Dictionary entry details
Sense 1
Meaning:
The shore of a sea or ocean
Classified under:
Nouns denoting natural objects (not man-made)
Synonyms:
coast; sea-coast; seacoast; seashore
Hypernyms ("seashore" is a kind of...):
shore (the land along the edge of a body of water)
Meronyms (parts of "seashore"):
foreshore (the part of the seashore between the highwater mark and the low-water mark)
Hyponyms (each of the following is a kind of "seashore"):
litoral; littoral; littoral zone; sands (the region of the shore of a lake or sea or ocean)
landfall (the seacoast first sighted on a voyage (or flight over water))
seaboard; seaside (the shore of a sea or ocean regarded as a resort)
tideland (land near the sea that is overflowed by the tide)
Instance hyponyms:
Barbary Coast (the Mediterranean coast of northern Africa that was famous for its Moorish pirates)

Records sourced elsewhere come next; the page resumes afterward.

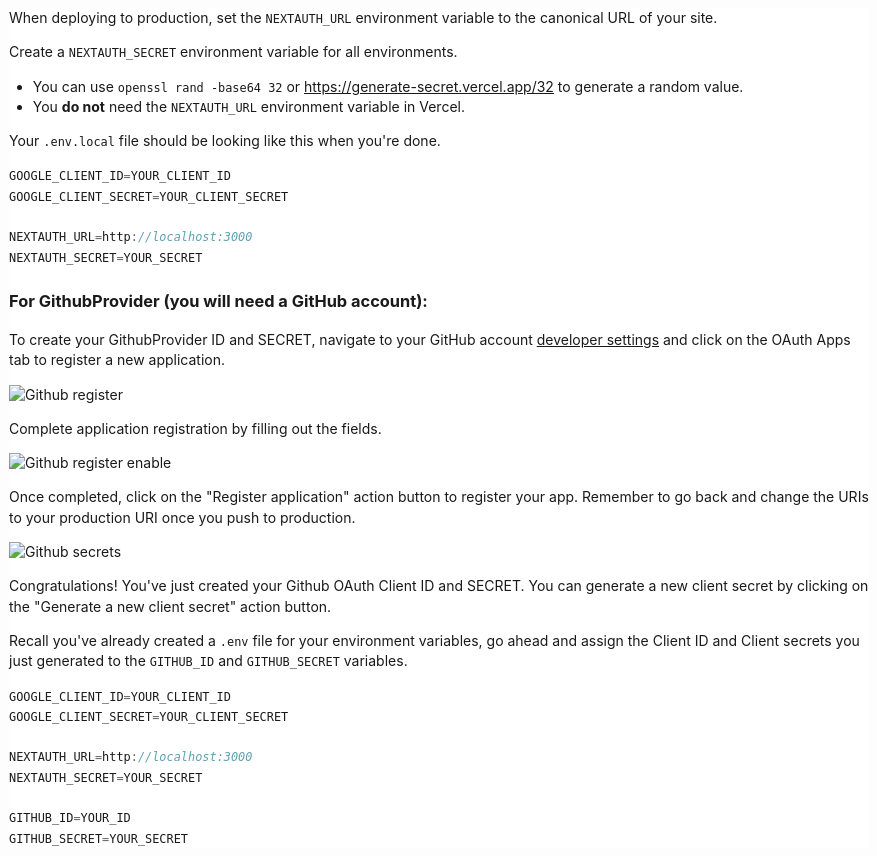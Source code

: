 When deploying to production, set the `NEXTAUTH_URL` environment variable to the canonical URL of your site.

Create a `NEXTAUTH_SECRET` environment variable for all environments.

- You can use `openssl rand -base64 32` or https://generate-secret.vercel.app/32 to generate a random value.
- You **do not** need the `NEXTAUTH_URL` environment variable in Vercel.

Your `.env.local` file should be looking like this when you're done.

```ts title=".env"
GOOGLE_CLIENT_ID=YOUR_CLIENT_ID
GOOGLE_CLIENT_SECRET=YOUR_CLIENT_SECRET

NEXTAUTH_URL=http://localhost:3000
NEXTAUTH_SECRET=YOUR_SECRET
```

### For GithubProvider (you will need a GitHub account):

To create your GithubProvider ID and SECRET, navigate to your GitHub account [developer settings](https://github.com/settings/apps) and click on the OAuth Apps tab to register a new application.

<img src="https://refine.ams3.cdn.digitaloceanspaces.com/blog/2022-08-18-auth-with-nextauth/github_register.png" alt="Github register" />

<br/>

Complete application registration by filling out the fields.

<img src="https://refine.ams3.cdn.digitaloceanspaces.com/blog/2022-08-18-auth-with-nextauth/github_register_enable.png" alt="Github register enable" />

<br/>

Once completed, click on the "Register application" action button to register your app.
Remember to go back and change the URIs to your production URI once you push to production.

<img src="https://refine.ams3.cdn.digitaloceanspaces.com/blog/2022-08-18-auth-with-nextauth/github_client_secrets.png" alt="Github secrets" />

<br/>

Congratulations! You've just created your Github OAuth Client ID and SECRET. You can generate a new client secret by clicking on the "Generate a new client secret" action button.

Recall you've already created a `.env` file for your environment variables, go ahead and assign the Client ID and Client secrets you just generated to the `GITHUB_ID` and `GITHUB_SECRET` variables.

```ts title=".env"
GOOGLE_CLIENT_ID=YOUR_CLIENT_ID
GOOGLE_CLIENT_SECRET=YOUR_CLIENT_SECRET

NEXTAUTH_URL=http://localhost:3000
NEXTAUTH_SECRET=YOUR_SECRET

GITHUB_ID=YOUR_ID
GITHUB_SECRET=YOUR_SECRET
```
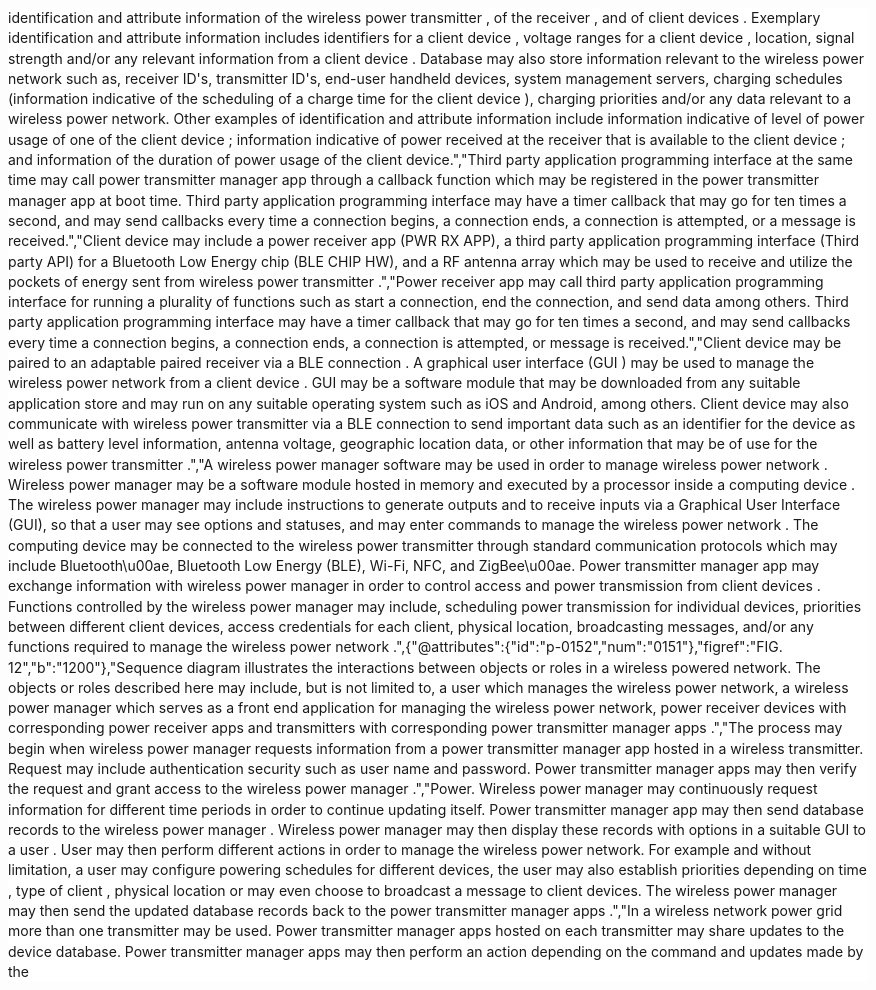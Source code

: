 identification and attribute information of the wireless power transmitter , of the receiver , and of client devices . Exemplary identification and attribute information includes identifiers for a client device , voltage ranges for a client device , location, signal strength and\/or any relevant information from a client device . Database  may also store information relevant to the wireless power network such as, receiver ID's, transmitter ID's, end-user handheld devices, system management servers, charging schedules (information indicative of the scheduling of a charge time for the client device ), charging priorities and\/or any data relevant to a wireless power network. Other examples of identification and attribute information include information indicative of level of power usage of one of the client device ; information indicative of power received at the receiver  that is available to the client device ; and information of the duration of power usage of the client device.","Third party application programming interface  at the same time may call power transmitter manager app  through a callback function which may be registered in the power transmitter manager app  at boot time. Third party application programming interface  may have a timer callback that may go for ten times a second, and may send callbacks every time a connection begins, a connection ends, a connection is attempted, or a message is received.","Client device  may include a power receiver app  (PWR RX APP), a third party application programming interface  (Third party API) for a Bluetooth Low Energy chip  (BLE CHIP HW), and a RF antenna array  which may be used to receive and utilize the pockets of energy sent from wireless power transmitter .","Power receiver app  may call third party application programming interface  for running a plurality of functions such as start a connection, end the connection, and send data among others. Third party application programming interface  may have a timer callback that may go for ten times a second, and may send callbacks every time a connection begins, a connection ends, a connection is attempted, or message is received.","Client device  may be paired to an adaptable paired receiver  via a BLE connection . A graphical user interface (GUI ) may be used to manage the wireless power network from a client device . GUI  may be a software module that may be downloaded from any suitable application store and may run on any suitable operating system such as iOS and Android, among others. Client device  may also communicate with wireless power transmitter  via a BLE connection  to send important data such as an identifier for the device as well as battery level information, antenna voltage, geographic location data, or other information that may be of use for the wireless power transmitter .","A wireless power manager  software may be used in order to manage wireless power network . Wireless power manager  may be a software module hosted in memory and executed by a processor inside a computing device . The wireless power manager  may include instructions to generate outputs and to receive inputs via a Graphical User Interface (GUI), so that a user  may see options and statuses, and may enter commands to manage the wireless power network . The computing device  may be connected to the wireless power transmitter  through standard communication protocols which may include Bluetooth\u00ae, Bluetooth Low Energy (BLE), Wi-Fi, NFC, and ZigBee\u00ae. Power transmitter manager app  may exchange information with wireless power manager  in order to control access and power transmission from client devices . Functions controlled by the wireless power manager  may include, scheduling power transmission for individual devices, priorities between different client devices, access credentials for each client, physical location, broadcasting messages, and\/or any functions required to manage the wireless power network .",{"@attributes":{"id":"p-0152","num":"0151"},"figref":"FIG. 12","b":"1200"},"Sequence diagram  illustrates the interactions between objects or roles in a wireless powered network. The objects or roles described here may include, but is not limited to, a user  which manages the wireless power network, a wireless power manager  which serves as a front end application for managing the wireless power network, power receiver devices with corresponding power receiver apps  and transmitters with corresponding power transmitter manager apps .","The process may begin when wireless power manager  requests  information from a power transmitter manager app  hosted in a wireless transmitter. Request  may include authentication security such as user name and password. Power transmitter manager apps  may then verify the request  and grant access to the wireless power manager .","Power. Wireless power manager  may continuously request  information for different time periods in order to continue updating itself. Power transmitter manager app  may then send database records  to the wireless power manager . Wireless power manager  may then display  these records with options in a suitable GUI to a user . User  may then perform different actions in order to manage the wireless power network. For example and without limitation, a user  may configure powering schedules  for different devices, the user  may also establish priorities depending on time , type of client , physical location  or may even choose to broadcast a message  to client devices. The wireless power manager  may then send  the updated database records back to the power transmitter manager apps .","In a wireless network power grid more than one transmitter may be used. Power transmitter manager apps  hosted on each transmitter may share updates  to the device database. Power transmitter manager apps  may then perform an action  depending on the command and updates made by the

Aeolia; Aeolis (an ancient coastal region of northwestern Asia Minor (including Lesbos) where the Aeolians founded several cities around 1100 BC)
Atlantic Coast (a coast of the Atlantic Ocean)
Gulf Coast (a seashore of the Gulf of Mexico)
Pacific Coast (a coast of the Pacific Ocean)
Context examples
The Kings are off to the seashore tomorrow, and I'm free.
(Little Women, by Louisa May Alcott)
With new courage, therefore, I pressed on, and in two days arrived at a wretched hamlet on the seashore.
(Frankenstein, by Mary Wollstonecraft Shelley)
The fisherman did not much like the business: however, he went to the seashore; and when he came back there the water looked all yellow and green.
(Fairy Tales, by The Brothers Grimm)
Another little visit to the seashore would suit her better, and as Grandma could not be prevailed upon to leave the babies, Jo took Beth down to the quiet place, where she could live much in the open air, and let the fresh sea breezes blow a little color into her pale cheeks.
(Little Women, by Louisa May Alcott)
Here I discern the signs and motions of the heavens and the stars; the laws that control the winds; the number of the sands on the seashore; the healing of the sick; the virtues of all simples, of birds, and of precious stones.
(Fairy Tales, by The Brothers Grimm)
He soon came to the seashore; and the water was quite black and muddy, and a mighty whirlwind blew over the waves and rolled them about, but he went as near as he could to the water’s brink.